Source texts of formatted documents
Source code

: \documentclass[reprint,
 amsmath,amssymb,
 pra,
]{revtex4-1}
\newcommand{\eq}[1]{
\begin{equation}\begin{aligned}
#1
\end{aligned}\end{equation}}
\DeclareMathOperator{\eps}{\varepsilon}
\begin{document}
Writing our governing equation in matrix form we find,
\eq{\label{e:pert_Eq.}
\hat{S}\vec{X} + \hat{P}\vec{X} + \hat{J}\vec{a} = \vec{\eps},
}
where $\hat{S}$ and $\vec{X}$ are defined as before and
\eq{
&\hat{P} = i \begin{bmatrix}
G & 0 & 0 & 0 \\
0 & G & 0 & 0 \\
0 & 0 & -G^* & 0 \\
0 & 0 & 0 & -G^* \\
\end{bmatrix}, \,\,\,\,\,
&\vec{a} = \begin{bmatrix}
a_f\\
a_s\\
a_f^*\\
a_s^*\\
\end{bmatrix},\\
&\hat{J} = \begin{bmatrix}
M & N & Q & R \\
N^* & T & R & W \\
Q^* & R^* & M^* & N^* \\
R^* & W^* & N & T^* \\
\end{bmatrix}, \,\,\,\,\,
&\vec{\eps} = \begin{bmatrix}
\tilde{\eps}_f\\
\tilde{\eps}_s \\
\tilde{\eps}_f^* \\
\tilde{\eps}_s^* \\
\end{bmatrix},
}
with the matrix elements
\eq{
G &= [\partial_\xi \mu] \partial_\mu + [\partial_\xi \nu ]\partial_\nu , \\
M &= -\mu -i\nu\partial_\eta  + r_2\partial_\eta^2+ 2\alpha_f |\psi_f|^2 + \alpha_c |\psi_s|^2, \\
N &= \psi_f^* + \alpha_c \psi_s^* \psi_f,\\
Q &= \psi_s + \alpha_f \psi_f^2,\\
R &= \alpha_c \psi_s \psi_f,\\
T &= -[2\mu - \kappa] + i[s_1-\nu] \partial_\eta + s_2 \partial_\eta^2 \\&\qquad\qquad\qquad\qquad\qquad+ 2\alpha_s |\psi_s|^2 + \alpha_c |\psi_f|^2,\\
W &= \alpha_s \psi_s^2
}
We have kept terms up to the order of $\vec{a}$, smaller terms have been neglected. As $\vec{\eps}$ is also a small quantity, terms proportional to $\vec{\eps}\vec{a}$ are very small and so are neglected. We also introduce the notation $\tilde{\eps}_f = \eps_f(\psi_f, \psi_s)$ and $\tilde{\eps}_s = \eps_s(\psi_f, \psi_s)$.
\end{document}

## EXERCISE
Without skipping anything, transcribe every line above exactly.

## PROBLEM SOLUTION
Source code

: \documentclass[reprint,
 amsmath,amssymb,
 pra,
]{revtex4-1}
\newcommand{\eq}[1]{
\begin{equation}\begin{aligned}
#1
\end{aligned}\end{equation}}
\DeclareMathOperator{\eps}{\varepsilon}
\begin{document}
Writing our governing equation in matrix form we find,
\eq{\label{e:pert_Eq.}
\hat{S}\vec{X} + \hat{P}\vec{X} + \hat{J}\vec{a} = \vec{\eps},
}
where $\hat{S}$ and $\vec{X}$ are defined as before and
\eq{
&\hat{P} = i \begin{bmatrix}
G & 0 & 0 & 0 \\
0 & G & 0 & 0 \\
0 & 0 & -G^* & 0 \\
0 & 0 & 0 & -G^* \\
\end{bmatrix}, \,\,\,\,\,
&\vec{a} = \begin{bmatrix}
a_f\\
a_s\\
a_f^*\\
a_s^*\\
\end{bmatrix},\\
&\hat{J} = \begin{bmatrix}
M & N & Q & R \\
N^* & T & R & W \\
Q^* & R^* & M^* & N^* \\
R^* & W^* & N & T^* \\
\end{bmatrix}, \,\,\,\,\,
&\vec{\eps} = \begin{bmatrix}
\tilde{\eps}_f\\
\tilde{\eps}_s \\
\tilde{\eps}_f^* \\
\tilde{\eps}_s^* \\
\end{bmatrix},
}
with the matrix elements
\eq{
G &= [\partial_\xi \mu] \partial_\mu + [\partial_\xi \nu ]\partial_\nu , \\
M &= -\mu -i\nu\partial_\eta  + r_2\partial_\eta^2+ 2\alpha_f |\psi_f|^2 + \alpha_c |\psi_s|^2, \\
N &= \psi_f^* + \alpha_c \psi_s^* \psi_f,\\
Q &= \psi_s + \alpha_f \psi_f^2,\\
R &= \alpha_c \psi_s \psi_f,\\
T &= -[2\mu - \kappa] + i[s_1-\nu] \partial_\eta + s_2 \partial_\eta^2 \\&\qquad\qquad\qquad\qquad\qquad+ 2\alpha_s |\psi_s|^2 + \alpha_c |\psi_f|^2,\\
W &= \alpha_s \psi_s^2
}
We have kept terms up to the order of $\vec{a}$, smaller terms have been neglected. As $\vec{\eps}$ is also a small quantity, terms proportional to $\vec{\eps}\vec{a}$ are very small and so are neglected. We also introduce the notation $\tilde{\eps}_f = \eps_f(\psi_f, \psi_s)$ and $\tilde{\eps}_s = \eps_s(\psi_f, \psi_s)$.
\end{document}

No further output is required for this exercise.